Such objects won’t execute complete user scenarios, but they are sufficient for UI testing.

Use Direct URLs

Instead of navigating, we access the necessary UI locations through direct URLs. We call our custom login command to create a session and then navigate directly to the desired page.

beforeEach(() => {
    cy.login();
    cy.visit('/admin/my-profile/');
});

In our old framework, we would use PageObject to log into the main menu and then navigate from there to the required element. Here, this is not needed since we are testing only the specific page. The only duplication is the login command, but this does not seem to be an issue.

Frontend Without Backend

Sometimes it is difficult to set up conditions for a specific state that we want to test. For example, testing available updates is much easier by providing a prepared (fake) response for an Ajax request than by setting up the infrastructure for updates.

const lastChecked = 'Jan 29, 2021 04:42 PM';
cy.intercept('POST', '/admin/home/check-for-updates', {
   status: 'success',
   lastChecked,
   newVersion: null,
   whatsNewUrl: null,
}).as('checkForUpdates');

cy.get('[data-name="checkForUpdates"]').click();
cy.wait('@checkForUpdates');
cy.get('[data-name="lastCheckedDate"]').should('contain', lastChecked);

While not all data is delivered via Ajax and the frontend is not yet a fully-fledged SPA, we are moving in that direction.

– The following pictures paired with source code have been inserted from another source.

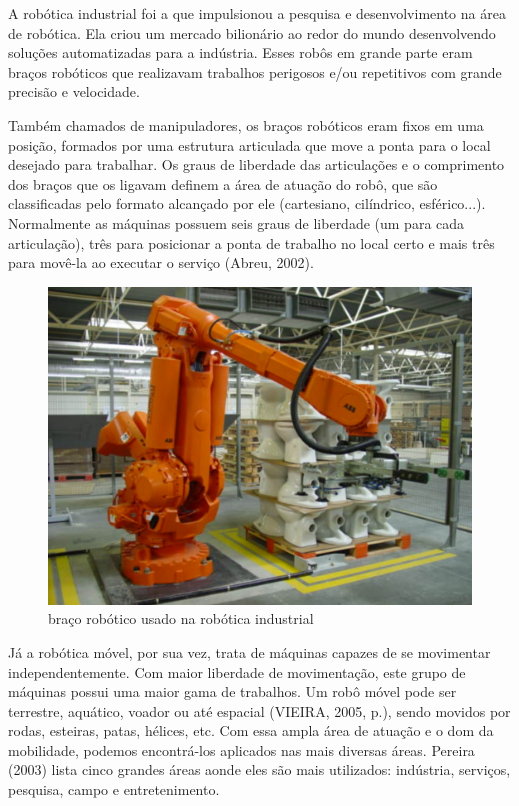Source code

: A robótica industrial foi a que impulsionou a pesquisa e desenvolvimento na área de robótica. Ela criou um mercado bilionário ao redor do mundo desenvolvendo soluções automatizadas para a indústria. Esses robôs em grande parte eram braços robóticos que realizavam trabalhos perigosos e/ou repetitivos com grande precisão e velocidade. 

Também chamados de manipuladores, os braços robóticos eram fixos em uma posição, formados por uma estrutura articulada que move a ponta para o local desejado para trabalhar. Os graus de liberdade das articulações e o comprimento dos braços que os ligavam definem a área de atuação do robô, que são classificadas pelo formato alcançado por ele (cartesiano, cilíndrico, esférico...). Normalmente as máquinas possuem seis graus de liberdade (um para cada articulação), três para posicionar a ponta de trabalho no local certo e mais três para movê-la ao executar o serviço (Abreu, 2002).

\begin{figure}[h]
	\centering
	\label{fig01}
		\includegraphics[keepaspectratio=true,scale=0.6]{figuras/1bracorobotico.jpg}
	\caption{braço robótico usado na robótica industrial}
\end{figure}

Já a robótica móvel, por sua vez, trata de máquinas capazes de se movimentar independentemente. Com maior liberdade de movimentação, este grupo de máquinas possui uma maior gama de trabalhos. Um robô móvel pode ser terrestre, aquático, voador ou até espacial (VIEIRA, 2005, p.), sendo movidos por rodas, esteiras, patas, hélices, etc. Com essa ampla área de atuação e o dom da mobilidade, podemos encontrá-los aplicados nas mais diversas áreas. Pereira (2003) lista cinco grandes áreas aonde eles são mais utilizados: indústria, serviços, pesquisa, campo e entretenimento.

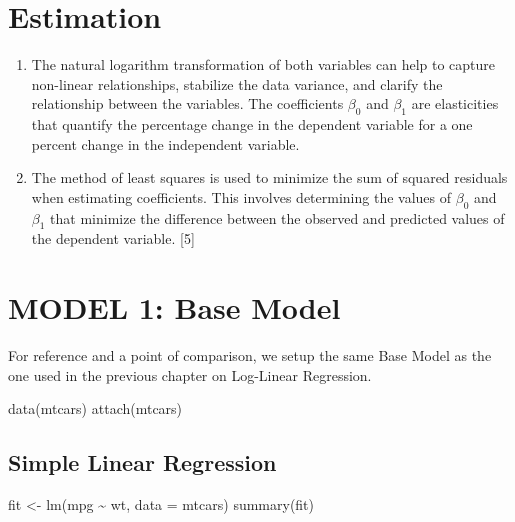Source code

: \documentclass[
  letterpaper,
  DIV=11,
  numbers=noendperiod]{scrreport}
\newenvironment{Shaded}{\begin{snugshade}}{\end{snugshade}}
\newcommand{\AttributeTok}[1]{\textcolor[rgb]{0.40,0.45,0.13}{#1}}
\newcommand{\FunctionTok}[1]{\textcolor[rgb]{0.28,0.35,0.67}{#1}}
\newcommand{\NormalTok}[1]{\textcolor[rgb]{0.00,0.23,0.31}{#1}}
\newcommand{\OtherTok}[1]{\textcolor[rgb]{0.00,0.23,0.31}{#1}}
\newcommand{\SpecialCharTok}[1]{\textcolor[rgb]{0.37,0.37,0.37}{#1}}
\begin{document}
\section{Estimation}\label{estimation}

\begin{enumerate}
\def\labelenumi{\arabic{enumi}.}
\item
  The natural logarithm transformation of both variables can help to
  capture non-linear relationships, stabilize the data variance, and
  clarify the relationship between the variables. The coefficients
  \(β_0\) and \(β_1\) are elasticities that quantify the percentage
  change in the dependent variable for a one percent change in the
  independent variable.
\item
  The method of least squares is used to minimize the sum of squared
  residuals when estimating coefficients. This involves determining the
  values of \(β_0\) and \(β_1\) that minimize the difference between the
  observed and predicted values of the dependent variable. {[}5{]}
\end{enumerate}

\section{MODEL 1: Base Model}\label{model-1-base-model}

For reference and a point of comparison, we setup the same Base Model as
the one used in the previous chapter on Log-Linear Regression.

\begin{Shaded}
\begin{Highlighting}[]
\FunctionTok{data}\NormalTok{(mtcars)}
\FunctionTok{attach}\NormalTok{(mtcars)}
\end{Highlighting}
\end{Shaded}

\subsection{Simple Linear Regression}\label{simple-linear-regression}

\begin{Shaded}
\begin{Highlighting}[]
\NormalTok{fit }\OtherTok{\textless{}{-}} \FunctionTok{lm}\NormalTok{(mpg }\SpecialCharTok{\textasciitilde{}}\NormalTok{ wt, }\AttributeTok{data =}\NormalTok{ mtcars)}
\FunctionTok{summary}\NormalTok{(fit)}
\end{Highlighting}
\end{Shaded}
\end{document}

This approach to frontend testing using pre-prepared backend responses seems most promising, as it allows us to not run the backend at all and speeds up test execution.

Test Stability

When you start writing Cypress tests, you'll likely find that many tests unexpectedly become flaky, meaning they sometimes pass and sometimes fail. To avoid such instability, we use the following practices.

Wait for Ajax Requests

Many forms in our product are submitted via Ajax requests without a page transition. To ensure that a test passes consistently, you need to intercept these requests and wait for their completion. Using Cypress, we only check what happens in the UI and wait for the specific message we need.

In the example below, we intercept the client creation request, wait for the request to complete immediately after clicking the button, and only then check the message indicating that the client has been created.

cy.intercept('POST', '/admin/customer/create').as('customerCreate');
cy.get('[name=send]').click();
cy.wait('@customerCreate');
cy.get('.msg-box.msg-info').should('be.visible');

Wait for the Loading Indicator to Disappear

In some parts of our interface, background operations like updating a list are accompanied by an animated loading indicator ("spinner"). On these pages, after an Ajax request completes, Cypress might throw an error like "element has been detached from the DOM" when trying to click on list elements. To prevent this, we add an extra line after the Ajax request to check that the loading indicator is no longer visible.

cy.get('.ajax-loading').should('not.be.visible');

We hope one day this issue will be fixed on the Cypress side so we won't have to monitor it manually.

Results

After the first iteration (3 man-months), we achieved the following results:

335 Cypress tests (split across 84 specs)
The pipeline completes in 35-40 minutes, with the tests themselves taking 20 minutes
The pipeline runs on every pull request in blocking mode (i.e., merging is not allowed without passing tests)
Confidence level over 95% (meaning the probability of flaky failures is below 5%)
Interface coverage at 35% (details to follow)

After 3 years (doing it mostly as a background work), we are currently in the following state:

1242 Cypress tests (in 222 specs)
The pipeline runs in 12 parallel threads and completes in the same 30-40 minutes.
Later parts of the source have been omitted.